Greg threw up his hands. He was the easiest boss around, really. Maybe too easy. Hated a lot of rules. Expected her to govern herself. She probably wasn’t the best employee for that kind of arrangement. She had a knack for getting into sticky situations when left to her own devices.
“Call it what you will, but the fact is, you’ve been getting your cute little ass in too many jams since you started working here, and I don’t want to see you get into one you can’t pull yourself out of.”
She pouted. Probation. That made her sad, especially since she’d been busting her butt to do well at this career. “You know I do all the filing and answering phones and menial stuff fine. And I can’t help it if—”
“You can. You choose not to. Your handling of the menial shit around the office is acceptable. It could be better.”
“It could be, if it didn’t bore me to freaking tears,” she muttered under her breath. Like she really cared that the R-S-T filing cabinet was overflowing while the U-V-W-X-Y-Z cabinet had barely anything in it. She was pretty sure that “filing” was the definition of insanity.

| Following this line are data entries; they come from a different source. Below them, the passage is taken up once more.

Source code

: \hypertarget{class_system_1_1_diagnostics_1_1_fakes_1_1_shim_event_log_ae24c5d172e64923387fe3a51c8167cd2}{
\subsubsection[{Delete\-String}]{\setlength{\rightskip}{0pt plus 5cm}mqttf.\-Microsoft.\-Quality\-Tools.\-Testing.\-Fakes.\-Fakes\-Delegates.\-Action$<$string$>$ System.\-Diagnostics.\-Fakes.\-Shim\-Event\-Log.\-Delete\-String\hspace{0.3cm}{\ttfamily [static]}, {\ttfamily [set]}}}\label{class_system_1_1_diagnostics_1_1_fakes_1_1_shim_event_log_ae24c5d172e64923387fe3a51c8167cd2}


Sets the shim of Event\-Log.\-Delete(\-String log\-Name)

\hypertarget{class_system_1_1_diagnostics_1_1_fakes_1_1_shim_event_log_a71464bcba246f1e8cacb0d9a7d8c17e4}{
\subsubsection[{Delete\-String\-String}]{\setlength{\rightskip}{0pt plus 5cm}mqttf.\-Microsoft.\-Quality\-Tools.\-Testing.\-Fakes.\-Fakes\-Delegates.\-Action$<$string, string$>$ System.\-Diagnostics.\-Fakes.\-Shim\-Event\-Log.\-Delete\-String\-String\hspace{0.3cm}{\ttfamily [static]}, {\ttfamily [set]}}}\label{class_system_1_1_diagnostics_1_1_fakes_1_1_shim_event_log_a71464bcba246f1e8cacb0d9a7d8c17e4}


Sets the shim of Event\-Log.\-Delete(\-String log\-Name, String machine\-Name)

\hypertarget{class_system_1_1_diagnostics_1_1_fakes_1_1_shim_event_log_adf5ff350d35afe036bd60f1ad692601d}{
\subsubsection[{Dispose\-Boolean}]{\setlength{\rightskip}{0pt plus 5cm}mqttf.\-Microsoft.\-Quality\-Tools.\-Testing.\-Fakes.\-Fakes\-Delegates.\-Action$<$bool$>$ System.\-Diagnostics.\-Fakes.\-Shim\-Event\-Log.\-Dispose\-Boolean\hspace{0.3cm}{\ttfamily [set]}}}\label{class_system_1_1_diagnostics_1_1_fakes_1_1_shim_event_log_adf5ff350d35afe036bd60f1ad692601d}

“Even so. It’s your job. Your job is not getting shot at by serial killers. I’ve told you this before, but you don’t seem to listen to me. You need to concentrate on your job.”
His voice was harsh. Harsher than she’d ever heard it. It sounded like he was at the end of his rope. She sat back, stricken. She didn’t know what to say.
It was a rare moment for her, not to know what to say, and clearly, Greg felt bad about it. He started to backpedal. “It’s not glamorous, but it’s essential to the day-to-day operations of this business. I’m out a lot, Kylie. I need this help to keep my little outfit chugging along, shipshape.”
Kylie had the urge to give him shit, but then she glanced at the pretty flowers and swallowed that back. He suddenly looked a lot older than his sixty-some years, his salt-and-pepper hair sticking up and baring the receding hairline he usually kept it combed over. She hated to think she was contributing to the graying—or losing—of his hair.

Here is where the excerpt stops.